THE PROBLEM: List each line of the data that holds the word "network".

DATA TO PROCESS:
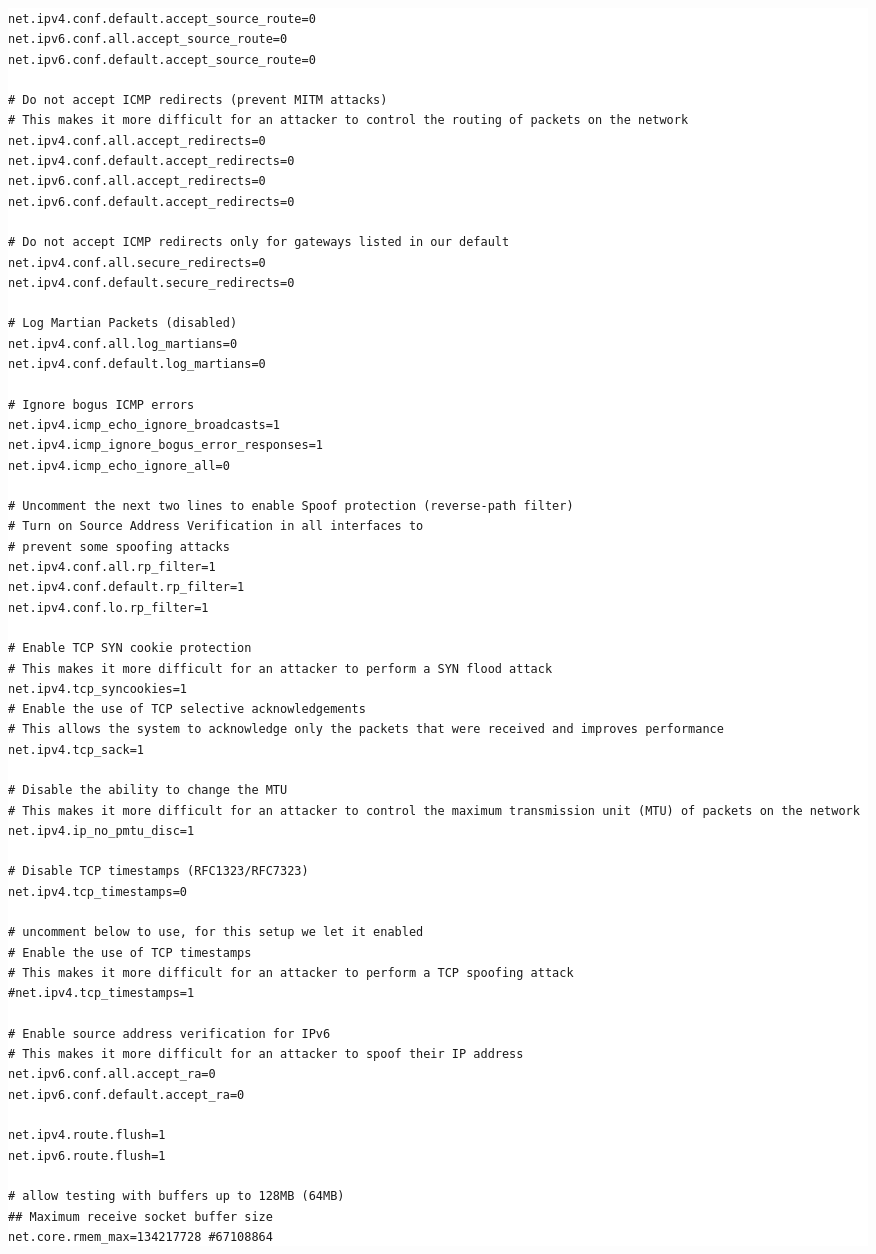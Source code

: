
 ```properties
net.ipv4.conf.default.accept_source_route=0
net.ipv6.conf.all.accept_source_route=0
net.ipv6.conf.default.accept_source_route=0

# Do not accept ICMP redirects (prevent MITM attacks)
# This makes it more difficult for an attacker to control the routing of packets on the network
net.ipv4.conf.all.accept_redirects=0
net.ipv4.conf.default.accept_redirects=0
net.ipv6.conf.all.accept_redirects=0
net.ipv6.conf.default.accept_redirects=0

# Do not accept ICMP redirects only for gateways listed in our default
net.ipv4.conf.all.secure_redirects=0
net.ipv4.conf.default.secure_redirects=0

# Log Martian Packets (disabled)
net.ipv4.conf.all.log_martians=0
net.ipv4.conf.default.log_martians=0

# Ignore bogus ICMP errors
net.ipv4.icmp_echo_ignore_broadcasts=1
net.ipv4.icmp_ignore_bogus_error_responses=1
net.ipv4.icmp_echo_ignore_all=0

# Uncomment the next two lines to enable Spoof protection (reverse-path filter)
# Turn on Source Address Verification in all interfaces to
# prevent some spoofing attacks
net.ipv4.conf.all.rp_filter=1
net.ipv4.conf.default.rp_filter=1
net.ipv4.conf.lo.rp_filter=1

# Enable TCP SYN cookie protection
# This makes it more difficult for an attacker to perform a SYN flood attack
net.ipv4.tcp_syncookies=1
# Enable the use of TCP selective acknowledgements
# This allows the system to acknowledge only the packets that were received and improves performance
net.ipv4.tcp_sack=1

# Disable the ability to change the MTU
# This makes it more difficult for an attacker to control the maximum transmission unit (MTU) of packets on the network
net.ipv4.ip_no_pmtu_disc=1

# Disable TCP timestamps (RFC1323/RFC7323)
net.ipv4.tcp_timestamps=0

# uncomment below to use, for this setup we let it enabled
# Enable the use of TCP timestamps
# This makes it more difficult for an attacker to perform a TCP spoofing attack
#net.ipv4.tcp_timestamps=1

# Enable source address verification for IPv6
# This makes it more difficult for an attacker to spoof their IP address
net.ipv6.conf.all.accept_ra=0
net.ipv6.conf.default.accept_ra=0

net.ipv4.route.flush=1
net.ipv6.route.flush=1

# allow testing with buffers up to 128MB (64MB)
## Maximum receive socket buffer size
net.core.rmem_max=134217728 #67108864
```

ANSWER SPACE:
# This makes it more difficult for an attacker to control the routing of packets on the network
# This makes it more difficult for an attacker to control the maximum transmission unit (MTU) of packets on the network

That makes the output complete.